** Source records follows **

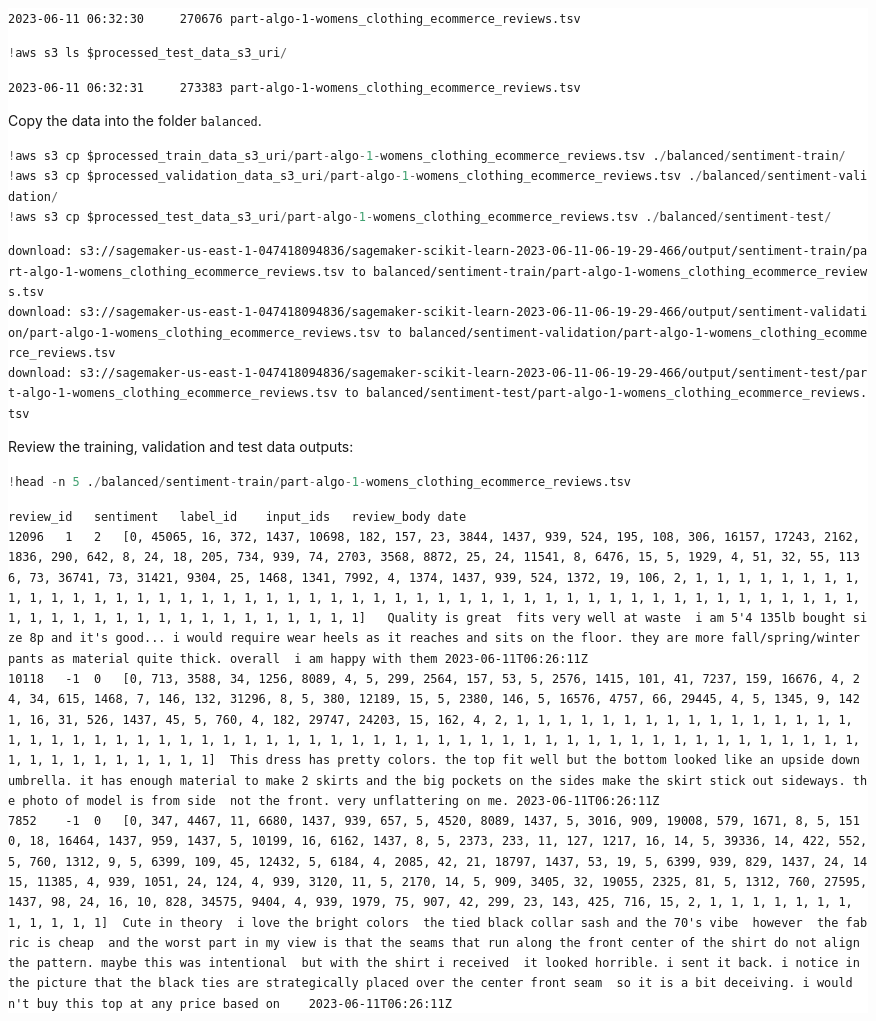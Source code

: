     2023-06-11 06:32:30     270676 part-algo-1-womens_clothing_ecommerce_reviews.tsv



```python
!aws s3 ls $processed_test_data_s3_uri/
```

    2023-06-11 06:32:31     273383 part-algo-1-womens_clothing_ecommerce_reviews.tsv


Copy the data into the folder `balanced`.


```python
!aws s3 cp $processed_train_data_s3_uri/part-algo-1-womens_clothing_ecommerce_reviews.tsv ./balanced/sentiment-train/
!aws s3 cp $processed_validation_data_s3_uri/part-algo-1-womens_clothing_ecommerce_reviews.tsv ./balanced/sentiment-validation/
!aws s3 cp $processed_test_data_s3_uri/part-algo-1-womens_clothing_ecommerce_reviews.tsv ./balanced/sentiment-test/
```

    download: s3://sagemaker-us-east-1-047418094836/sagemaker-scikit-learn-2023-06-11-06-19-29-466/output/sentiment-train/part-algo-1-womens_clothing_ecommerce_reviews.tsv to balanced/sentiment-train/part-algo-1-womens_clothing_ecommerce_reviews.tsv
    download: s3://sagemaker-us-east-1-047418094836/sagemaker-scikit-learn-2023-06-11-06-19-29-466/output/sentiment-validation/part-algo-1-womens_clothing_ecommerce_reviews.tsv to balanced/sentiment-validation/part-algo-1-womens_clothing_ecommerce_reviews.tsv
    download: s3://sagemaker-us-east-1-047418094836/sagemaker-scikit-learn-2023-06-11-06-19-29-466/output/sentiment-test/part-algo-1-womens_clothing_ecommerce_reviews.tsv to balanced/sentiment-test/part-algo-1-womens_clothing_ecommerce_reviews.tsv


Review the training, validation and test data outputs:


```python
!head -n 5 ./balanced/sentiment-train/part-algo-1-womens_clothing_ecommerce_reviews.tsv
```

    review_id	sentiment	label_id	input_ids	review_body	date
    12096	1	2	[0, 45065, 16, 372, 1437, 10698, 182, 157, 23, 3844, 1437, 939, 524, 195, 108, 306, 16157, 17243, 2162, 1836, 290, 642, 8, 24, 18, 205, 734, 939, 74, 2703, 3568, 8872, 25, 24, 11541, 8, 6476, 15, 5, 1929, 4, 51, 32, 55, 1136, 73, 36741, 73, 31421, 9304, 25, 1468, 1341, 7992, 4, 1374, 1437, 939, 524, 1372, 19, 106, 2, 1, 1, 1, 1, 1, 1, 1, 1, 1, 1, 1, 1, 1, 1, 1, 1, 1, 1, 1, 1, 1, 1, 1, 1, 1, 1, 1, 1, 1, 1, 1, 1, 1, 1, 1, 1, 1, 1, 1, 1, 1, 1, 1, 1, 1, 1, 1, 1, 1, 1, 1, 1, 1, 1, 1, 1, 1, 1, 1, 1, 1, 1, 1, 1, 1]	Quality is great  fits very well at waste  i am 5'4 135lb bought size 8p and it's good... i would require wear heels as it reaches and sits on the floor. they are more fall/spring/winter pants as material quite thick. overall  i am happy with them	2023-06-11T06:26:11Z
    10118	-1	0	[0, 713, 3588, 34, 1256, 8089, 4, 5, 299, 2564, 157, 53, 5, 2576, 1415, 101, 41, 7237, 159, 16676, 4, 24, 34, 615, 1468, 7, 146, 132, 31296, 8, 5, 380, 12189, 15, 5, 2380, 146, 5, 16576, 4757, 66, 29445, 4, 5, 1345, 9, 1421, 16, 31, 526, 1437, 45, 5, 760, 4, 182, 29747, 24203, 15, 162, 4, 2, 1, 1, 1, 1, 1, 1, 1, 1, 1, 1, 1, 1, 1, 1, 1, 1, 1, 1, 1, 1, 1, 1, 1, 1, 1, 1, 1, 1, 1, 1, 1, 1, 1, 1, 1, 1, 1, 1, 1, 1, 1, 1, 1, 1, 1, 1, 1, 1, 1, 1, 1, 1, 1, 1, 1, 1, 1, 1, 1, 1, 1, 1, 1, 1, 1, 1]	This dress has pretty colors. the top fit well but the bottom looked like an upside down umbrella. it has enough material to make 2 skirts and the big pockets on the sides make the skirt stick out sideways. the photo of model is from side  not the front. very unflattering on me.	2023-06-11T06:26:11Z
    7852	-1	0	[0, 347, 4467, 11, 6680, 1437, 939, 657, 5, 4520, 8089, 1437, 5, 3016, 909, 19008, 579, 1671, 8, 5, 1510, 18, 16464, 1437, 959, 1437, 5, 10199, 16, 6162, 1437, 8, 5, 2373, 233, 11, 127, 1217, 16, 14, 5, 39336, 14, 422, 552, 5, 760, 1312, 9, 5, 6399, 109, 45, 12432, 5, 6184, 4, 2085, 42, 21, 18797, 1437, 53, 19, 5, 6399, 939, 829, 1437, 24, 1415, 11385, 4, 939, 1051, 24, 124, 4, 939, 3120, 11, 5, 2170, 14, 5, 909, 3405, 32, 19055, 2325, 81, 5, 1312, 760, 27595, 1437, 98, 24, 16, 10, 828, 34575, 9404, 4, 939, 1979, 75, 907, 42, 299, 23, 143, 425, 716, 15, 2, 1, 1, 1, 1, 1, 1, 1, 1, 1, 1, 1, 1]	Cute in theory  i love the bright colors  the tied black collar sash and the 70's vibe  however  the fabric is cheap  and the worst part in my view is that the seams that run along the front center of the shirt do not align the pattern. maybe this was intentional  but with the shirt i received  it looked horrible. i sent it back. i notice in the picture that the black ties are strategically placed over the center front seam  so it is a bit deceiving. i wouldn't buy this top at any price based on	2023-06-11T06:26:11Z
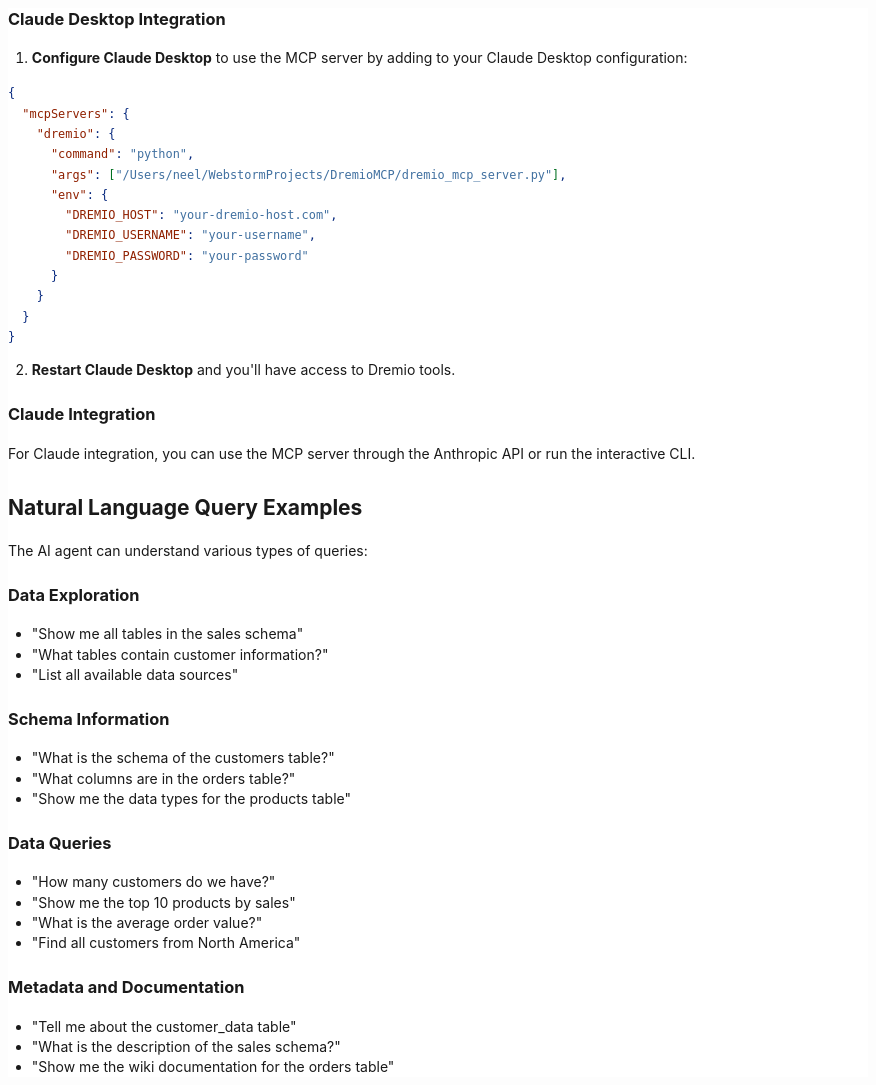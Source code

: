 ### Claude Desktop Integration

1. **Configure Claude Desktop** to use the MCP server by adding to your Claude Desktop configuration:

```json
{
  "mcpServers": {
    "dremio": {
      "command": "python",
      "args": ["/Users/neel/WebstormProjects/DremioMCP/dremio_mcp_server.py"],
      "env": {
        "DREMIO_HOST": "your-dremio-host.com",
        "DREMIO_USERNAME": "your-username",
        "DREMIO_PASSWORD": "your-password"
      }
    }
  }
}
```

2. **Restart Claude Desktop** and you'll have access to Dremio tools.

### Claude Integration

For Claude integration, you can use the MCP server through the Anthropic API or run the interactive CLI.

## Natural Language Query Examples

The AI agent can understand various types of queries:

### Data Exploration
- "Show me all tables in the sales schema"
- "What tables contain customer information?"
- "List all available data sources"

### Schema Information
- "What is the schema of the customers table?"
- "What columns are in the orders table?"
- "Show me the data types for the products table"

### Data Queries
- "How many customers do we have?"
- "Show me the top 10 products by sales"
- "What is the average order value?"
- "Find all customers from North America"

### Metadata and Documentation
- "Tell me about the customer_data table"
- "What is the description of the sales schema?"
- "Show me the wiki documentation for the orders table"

** End of Source records **

> **Exercise brief**
Give back the material above exactly as written, but omit the images.

> **Answer area**
Source code

:     2023-06-11 06:32:30     270676 part-algo-1-womens_clothing_ecommerce_reviews.tsv



```python
!aws s3 ls $processed_test_data_s3_uri/
```

    2023-06-11 06:32:31     273383 part-algo-1-womens_clothing_ecommerce_reviews.tsv


Copy the data into the folder `balanced`.


```python
!aws s3 cp $processed_train_data_s3_uri/part-algo-1-womens_clothing_ecommerce_reviews.tsv ./balanced/sentiment-train/
!aws s3 cp $processed_validation_data_s3_uri/part-algo-1-womens_clothing_ecommerce_reviews.tsv ./balanced/sentiment-validation/
!aws s3 cp $processed_test_data_s3_uri/part-algo-1-womens_clothing_ecommerce_reviews.tsv ./balanced/sentiment-test/
```

    download: s3://sagemaker-us-east-1-047418094836/sagemaker-scikit-learn-2023-06-11-06-19-29-466/output/sentiment-train/part-algo-1-womens_clothing_ecommerce_reviews.tsv to balanced/sentiment-train/part-algo-1-womens_clothing_ecommerce_reviews.tsv
    download: s3://sagemaker-us-east-1-047418094836/sagemaker-scikit-learn-2023-06-11-06-19-29-466/output/sentiment-validation/part-algo-1-womens_clothing_ecommerce_reviews.tsv to balanced/sentiment-validation/part-algo-1-womens_clothing_ecommerce_reviews.tsv
    download: s3://sagemaker-us-east-1-047418094836/sagemaker-scikit-learn-2023-06-11-06-19-29-466/output/sentiment-test/part-algo-1-womens_clothing_ecommerce_reviews.tsv to balanced/sentiment-test/part-algo-1-womens_clothing_ecommerce_reviews.tsv


Review the training, validation and test data outputs:


```python
!head -n 5 ./balanced/sentiment-train/part-algo-1-womens_clothing_ecommerce_reviews.tsv
```

    review_id	sentiment	label_id	input_ids	review_body	date
    12096	1	2	[0, 45065, 16, 372, 1437, 10698, 182, 157, 23, 3844, 1437, 939, 524, 195, 108, 306, 16157, 17243, 2162, 1836, 290, 642, 8, 24, 18, 205, 734, 939, 74, 2703, 3568, 8872, 25, 24, 11541, 8, 6476, 15, 5, 1929, 4, 51, 32, 55, 1136, 73, 36741, 73, 31421, 9304, 25, 1468, 1341, 7992, 4, 1374, 1437, 939, 524, 1372, 19, 106, 2, 1, 1, 1, 1, 1, 1, 1, 1, 1, 1, 1, 1, 1, 1, 1, 1, 1, 1, 1, 1, 1, 1, 1, 1, 1, 1, 1, 1, 1, 1, 1, 1, 1, 1, 1, 1, 1, 1, 1, 1, 1, 1, 1, 1, 1, 1, 1, 1, 1, 1, 1, 1, 1, 1, 1, 1, 1, 1, 1, 1, 1, 1, 1, 1, 1]	Quality is great  fits very well at waste  i am 5'4 135lb bought size 8p and it's good... i would require wear heels as it reaches and sits on the floor. they are more fall/spring/winter pants as material quite thick. overall  i am happy with them	2023-06-11T06:26:11Z
    10118	-1	0	[0, 713, 3588, 34, 1256, 8089, 4, 5, 299, 2564, 157, 53, 5, 2576, 1415, 101, 41, 7237, 159, 16676, 4, 24, 34, 615, 1468, 7, 146, 132, 31296, 8, 5, 380, 12189, 15, 5, 2380, 146, 5, 16576, 4757, 66, 29445, 4, 5, 1345, 9, 1421, 16, 31, 526, 1437, 45, 5, 760, 4, 182, 29747, 24203, 15, 162, 4, 2, 1, 1, 1, 1, 1, 1, 1, 1, 1, 1, 1, 1, 1, 1, 1, 1, 1, 1, 1, 1, 1, 1, 1, 1, 1, 1, 1, 1, 1, 1, 1, 1, 1, 1, 1, 1, 1, 1, 1, 1, 1, 1, 1, 1, 1, 1, 1, 1, 1, 1, 1, 1, 1, 1, 1, 1, 1, 1, 1, 1, 1, 1, 1, 1, 1, 1]	This dress has pretty colors. the top fit well but the bottom looked like an upside down umbrella. it has enough material to make 2 skirts and the big pockets on the sides make the skirt stick out sideways. the photo of model is from side  not the front. very unflattering on me.	2023-06-11T06:26:11Z
    7852	-1	0	[0, 347, 4467, 11, 6680, 1437, 939, 657, 5, 4520, 8089, 1437, 5, 3016, 909, 19008, 579, 1671, 8, 5, 1510, 18, 16464, 1437, 959, 1437, 5, 10199, 16, 6162, 1437, 8, 5, 2373, 233, 11, 127, 1217, 16, 14, 5, 39336, 14, 422, 552, 5, 760, 1312, 9, 5, 6399, 109, 45, 12432, 5, 6184, 4, 2085, 42, 21, 18797, 1437, 53, 19, 5, 6399, 939, 829, 1437, 24, 1415, 11385, 4, 939, 1051, 24, 124, 4, 939, 3120, 11, 5, 2170, 14, 5, 909, 3405, 32, 19055, 2325, 81, 5, 1312, 760, 27595, 1437, 98, 24, 16, 10, 828, 34575, 9404, 4, 939, 1979, 75, 907, 42, 299, 23, 143, 425, 716, 15, 2, 1, 1, 1, 1, 1, 1, 1, 1, 1, 1, 1, 1]	Cute in theory  i love the bright colors  the tied black collar sash and the 70's vibe  however  the fabric is cheap  and the worst part in my view is that the seams that run along the front center of the shirt do not align the pattern. maybe this was intentional  but with the shirt i received  it looked horrible. i sent it back. i notice in the picture that the black ties are strategically placed over the center front seam  so it is a bit deceiving. i wouldn't buy this top at any price based on	2023-06-11T06:26:11Z
Source code

: ### Claude Desktop Integration

1. **Configure Claude Desktop** to use the MCP server by adding to your Claude Desktop configuration:

```json
{
  "mcpServers": {
    "dremio": {
      "command": "python",
      "args": ["/Users/neel/WebstormProjects/DremioMCP/dremio_mcp_server.py"],
      "env": {
        "DREMIO_HOST": "your-dremio-host.com",
        "DREMIO_USERNAME": "your-username",
        "DREMIO_PASSWORD": "your-password"
      }
    }
  }
}
```

2. **Restart Claude Desktop** and you'll have access to Dremio tools.

### Claude Integration

For Claude integration, you can use the MCP server through the Anthropic API or run the interactive CLI.

## Natural Language Query Examples

The AI agent can understand various types of queries:

### Data Exploration
- "Show me all tables in the sales schema"
- "What tables contain customer information?"
- "List all available data sources"

### Schema Information
- "What is the schema of the customers table?"
- "What columns are in the orders table?"
- "Show me the data types for the products table"

### Data Queries
- "How many customers do we have?"
- "Show me the top 10 products by sales"
- "What is the average order value?"
- "Find all customers from North America"

### Metadata and Documentation
- "Tell me about the customer_data table"
- "What is the description of the sales schema?"
- "Show me the wiki documentation for the orders table"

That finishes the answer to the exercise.